Now, as North Carolina’s economy hovers near full employment, the community colleges represent the best hope for those North Carolinians with substantial barriers to employment to reconnect, up-skill and complete a credential or degree necessary to get hired in a job that can provide a decent wage to support themselves and their families.
Yet sometimes community colleges are overlooked — perhaps because they do so many things. I remember talking to a major employer in a rural community who was sending employees to Maryland for training, when I knew full well that a community college five miles away had expertise in this industry. But the connection between the college and the business concerning workforce training had not happened.
So Golden LEAF facilitated the discussion and added some money to renovate and equip space at the college to demonstrate the seriousness with which we took the situation. Today, that employer sends its people down the road to receive training, instead of on a plane or up the interstate to a higher-cost option.
It’s not always that easy, but we have noticed that when we require that a community college demonstrate demand for employment at specific companies and show private sector dollars committed for a project, we tend to get better outcomes. I hope the availability of our funding has helped encourage disciplined thought about how community colleges define success and help them tell that story in a concrete way.

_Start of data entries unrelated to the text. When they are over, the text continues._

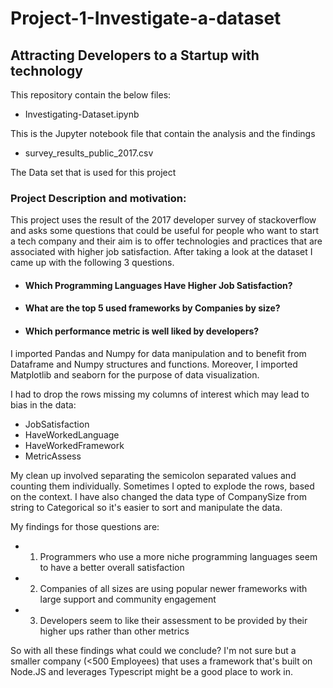 # Project-1-Investigate-a-dataset

## Attracting Developers to a Startup with technology

This repository contain the below files:

*  Investigating-Dataset.ipynb

This is the Jupyter notebook file that contain the analysis and the findings

*  survey_results_public_2017.csv

The Data set that is used for this project


### Project Description and motivation:

This project uses the result of the 2017 developer survey of stackoverflow and asks some questions that could be useful for people who want to start a tech company and their aim is to offer technologies and practices that are associated with higher job satisfaction. After taking a look at the dataset I came up with the following 3 questions.

* #### Which Programming Languages Have Higher Job Satisfaction?
* #### What are the top 5 used frameworks by Companies by size?
* #### Which performance metric is well liked by developers?

I imported Pandas and Numpy for data manipulation and to benefit from Dataframe and Numpy structures and functions. Moreover, I imported Matplotlib and seaborn for the purpose of data visualization.

I had to drop the rows missing my columns of interest which may lead to bias in the data:

* JobSatisfaction
* HaveWorkedLanguage
* HaveWorkedFramework
* MetricAssess

My clean up involved separating the semicolon separated values and counting them individually. Sometimes I opted to explode the rows, based on the context. I have also changed the data type of CompanySize from string to Categorical so it's easier to sort and manipulate the data.

My findings for those questions are:

* 1. Programmers who use a more niche programming languages seem to have a better overall satisfaction
* 2. Companies of all sizes are using popular newer frameworks with large support and community engagement
* 3. Developers seem to like their assessment to be provided by their higher ups rather than other metrics

So with all these findings what could we conclude? I'm not sure but a smaller company (<500 Employees) that uses a framework that's built on Node.JS and leverages Typescript might be a good place to work in.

I’ve been part of MyFutureNC, a product of the vision of private funders with a deep interest in improving education. One of its objectives is to establish a target goal of a percentage of North Carolinians of working age to possess a meaningful credential or degree. This is an opportunity for the entire state to be better prepared for the jobs of the future that we know are coming to North Carolina. Community colleges have to play a big role for that goal to be achieved.
Most North Carolina early colleges, a four- to five-year program where students take college-level coursework while still in high school, are housed on community college campuses. Their graduation rates are phenomenal, and the stories of their graduates even more so.
I remember a young woman who graduated from an early college in a rural community in four years, was awarded a scholarship from Golden LEAF, and finished her bachelor’s degree in two more years and was back home teaching in the elementary school that she attended at the age of 20. This year, I met a young man who earned an Associate’s Degree in Arts and Science at age 18, while working 30+ hours a week as the sole bread winner for his family.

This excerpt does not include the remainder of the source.